**** Records shown
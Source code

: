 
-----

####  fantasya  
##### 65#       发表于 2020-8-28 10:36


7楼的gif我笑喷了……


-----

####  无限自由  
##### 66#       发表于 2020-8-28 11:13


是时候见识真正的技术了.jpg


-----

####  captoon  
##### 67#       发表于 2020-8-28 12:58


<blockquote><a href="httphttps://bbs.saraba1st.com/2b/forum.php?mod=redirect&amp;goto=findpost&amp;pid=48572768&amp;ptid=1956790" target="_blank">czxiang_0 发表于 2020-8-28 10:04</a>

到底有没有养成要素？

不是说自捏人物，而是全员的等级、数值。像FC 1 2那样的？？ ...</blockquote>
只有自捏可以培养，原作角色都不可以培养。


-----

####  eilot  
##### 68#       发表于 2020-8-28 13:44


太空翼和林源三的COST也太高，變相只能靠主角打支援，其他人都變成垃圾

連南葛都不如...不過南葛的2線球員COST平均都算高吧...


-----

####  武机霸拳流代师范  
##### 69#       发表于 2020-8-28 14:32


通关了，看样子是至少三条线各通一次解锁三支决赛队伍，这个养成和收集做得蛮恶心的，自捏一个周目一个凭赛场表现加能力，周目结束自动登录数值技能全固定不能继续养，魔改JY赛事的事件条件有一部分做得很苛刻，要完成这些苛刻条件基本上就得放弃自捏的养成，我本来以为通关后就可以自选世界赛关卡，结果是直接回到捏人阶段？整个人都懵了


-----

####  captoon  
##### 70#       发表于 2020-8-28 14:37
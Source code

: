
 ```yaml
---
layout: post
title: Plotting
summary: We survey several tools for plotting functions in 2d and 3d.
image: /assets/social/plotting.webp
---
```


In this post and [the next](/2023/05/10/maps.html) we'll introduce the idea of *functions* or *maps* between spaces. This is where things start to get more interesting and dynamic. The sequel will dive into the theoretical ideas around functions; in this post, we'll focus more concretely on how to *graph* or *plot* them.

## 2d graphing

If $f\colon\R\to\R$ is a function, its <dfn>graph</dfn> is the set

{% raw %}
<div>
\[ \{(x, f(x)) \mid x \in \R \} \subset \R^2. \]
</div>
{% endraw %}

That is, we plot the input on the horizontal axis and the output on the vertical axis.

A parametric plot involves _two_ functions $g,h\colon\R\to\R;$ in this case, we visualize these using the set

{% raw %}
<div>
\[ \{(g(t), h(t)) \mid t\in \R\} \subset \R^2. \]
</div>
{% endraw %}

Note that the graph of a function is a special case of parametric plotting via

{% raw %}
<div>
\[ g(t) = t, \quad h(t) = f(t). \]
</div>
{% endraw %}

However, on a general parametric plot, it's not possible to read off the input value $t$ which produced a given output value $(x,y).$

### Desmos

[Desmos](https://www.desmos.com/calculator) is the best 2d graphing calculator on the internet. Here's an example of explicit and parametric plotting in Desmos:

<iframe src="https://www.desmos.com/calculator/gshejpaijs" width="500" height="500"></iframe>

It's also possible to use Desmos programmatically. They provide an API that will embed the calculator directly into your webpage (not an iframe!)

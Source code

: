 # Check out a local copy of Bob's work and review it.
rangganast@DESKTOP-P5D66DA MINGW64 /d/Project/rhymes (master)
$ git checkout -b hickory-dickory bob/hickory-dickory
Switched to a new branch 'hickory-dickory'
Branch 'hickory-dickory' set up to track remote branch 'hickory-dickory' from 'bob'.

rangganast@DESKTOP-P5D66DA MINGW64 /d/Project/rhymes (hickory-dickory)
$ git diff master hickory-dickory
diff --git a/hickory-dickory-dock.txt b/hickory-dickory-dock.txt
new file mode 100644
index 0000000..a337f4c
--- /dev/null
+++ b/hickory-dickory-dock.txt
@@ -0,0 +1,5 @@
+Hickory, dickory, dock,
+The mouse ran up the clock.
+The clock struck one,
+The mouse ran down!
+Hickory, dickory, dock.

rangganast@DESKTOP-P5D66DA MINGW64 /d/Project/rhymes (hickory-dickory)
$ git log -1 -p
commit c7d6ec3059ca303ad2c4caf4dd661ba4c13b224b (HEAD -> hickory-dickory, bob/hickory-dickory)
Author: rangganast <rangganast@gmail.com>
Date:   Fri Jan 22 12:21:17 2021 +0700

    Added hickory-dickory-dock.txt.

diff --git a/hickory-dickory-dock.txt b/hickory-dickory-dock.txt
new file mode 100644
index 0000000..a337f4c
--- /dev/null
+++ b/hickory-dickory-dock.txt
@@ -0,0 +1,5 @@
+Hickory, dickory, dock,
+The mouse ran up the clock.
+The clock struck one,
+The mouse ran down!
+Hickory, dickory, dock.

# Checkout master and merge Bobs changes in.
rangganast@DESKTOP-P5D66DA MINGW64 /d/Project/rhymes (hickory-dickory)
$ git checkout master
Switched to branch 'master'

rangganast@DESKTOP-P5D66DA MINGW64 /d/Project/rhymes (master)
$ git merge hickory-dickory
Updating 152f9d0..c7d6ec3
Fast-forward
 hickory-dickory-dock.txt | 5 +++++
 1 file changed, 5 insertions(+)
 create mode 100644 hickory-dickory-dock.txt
********
### What the task asks:
The line with "发表于 2020-8-28 14:32" marks the end; reproduce exactly every line from the start of the entries up to it, that line included.

### Response to the task:
Source code

: 
-----

####  fantasya  
##### 65#       发表于 2020-8-28 10:36


7楼的gif我笑喷了……


-----

####  无限自由  
##### 66#       发表于 2020-8-28 11:13


是时候见识真正的技术了.jpg


-----

####  captoon  
##### 67#       发表于 2020-8-28 12:58


<blockquote><a href="httphttps://bbs.saraba1st.com/2b/forum.php?mod=redirect&amp;goto=findpost&amp;pid=48572768&amp;ptid=1956790" target="_blank">czxiang_0 发表于 2020-8-28 10:04</a>

到底有没有养成要素？

不是说自捏人物，而是全员的等级、数值。像FC 1 2那样的？？ ...</blockquote>
只有自捏可以培养，原作角色都不可以培养。


-----

####  eilot  
##### 68#       发表于 2020-8-28 13:44


太空翼和林源三的COST也太高，變相只能靠主角打支援，其他人都變成垃圾

連南葛都不如...不過南葛的2線球員COST平均都算高吧...


-----

####  武机霸拳流代师范  
##### 69#       发表于 2020-8-28 14:32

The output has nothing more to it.